Material provided >>

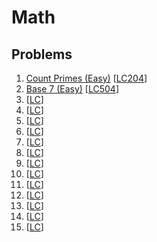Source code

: # Math

## Problems

1. [Count Primes (Easy)]()
[[LC204](https://leetcode.com/problems/count-primes/)]
1. [Base 7 (Easy)]()
[[LC504](https://leetcode.com/problems/base-7/description/)]
1. []()
[[LC]()]
1. []()
[[LC]()]
1. []()
[[LC]()]
1. []()
[[LC]()]
1. []()
[[LC]()]
1. []()
[[LC]()]
1. []()
[[LC]()]
1. []()
[[LC]()]
1. []()
[[LC]()]
1. []()
[[LC]()]
1. []()
[[LC]()]
1. []()
[[LC]()]
1. []()
[[LC]()]
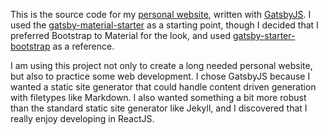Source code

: This is the source code for my [personal website](http://sixteenms.com/), written with [GatsbyJS](https://www.gatsbyjs.org/).  I used the [gatsby-material-starter](https://github.com/Vagr9K/gatsby-material-starter) as a starting point, though I decided that I preferred Bootstrap to Material for the look, and used [gatsby-starter-bootstrap](https://github.com/jaxx2104/gatsby-starter-bootstrap) as a reference.

I am using this project not only to create a long needed personal website, but also to practice some web development. I chose GatsbyJS because I wanted a static site generator that could handle content driven generation with filetypes like Markdown. I also wanted something a bit more robust than the standard static site generator like Jekyll, and I discovered that I really enjoy developing in ReactJS.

Exercise >> Return the entries above in full and unchanged, omitting every image.

Expected answer >>
Source code

: # Math

## Problems

1. [Count Primes (Easy)]()
[[LC204](https://leetcode.com/problems/count-primes/)]
1. [Base 7 (Easy)]()
[[LC504](https://leetcode.com/problems/base-7/description/)]
1. []()
[[LC]()]
1. []()
[[LC]()]
1. []()
[[LC]()]
1. []()
[[LC]()]
1. []()
[[LC]()]
1. []()
[[LC]()]
1. []()
[[LC]()]
1. []()
[[LC]()]
1. []()
[[LC]()]
1. []()
[[LC]()]
1. []()
[[LC]()]
1. []()
[[LC]()]
1. []()
[[LC]()]
Source code

: This is the source code for my [personal website](http://sixteenms.com/), written with [GatsbyJS](https://www.gatsbyjs.org/).  I used the [gatsby-material-starter](https://github.com/Vagr9K/gatsby-material-starter) as a starting point, though I decided that I preferred Bootstrap to Material for the look, and used [gatsby-starter-bootstrap](https://github.com/jaxx2104/gatsby-starter-bootstrap) as a reference.

I am using this project not only to create a long needed personal website, but also to practice some web development. I chose GatsbyJS because I wanted a static site generator that could handle content driven generation with filetypes like Markdown. I also wanted something a bit more robust than the standard static site generator like Jekyll, and I discovered that I really enjoy developing in ReactJS.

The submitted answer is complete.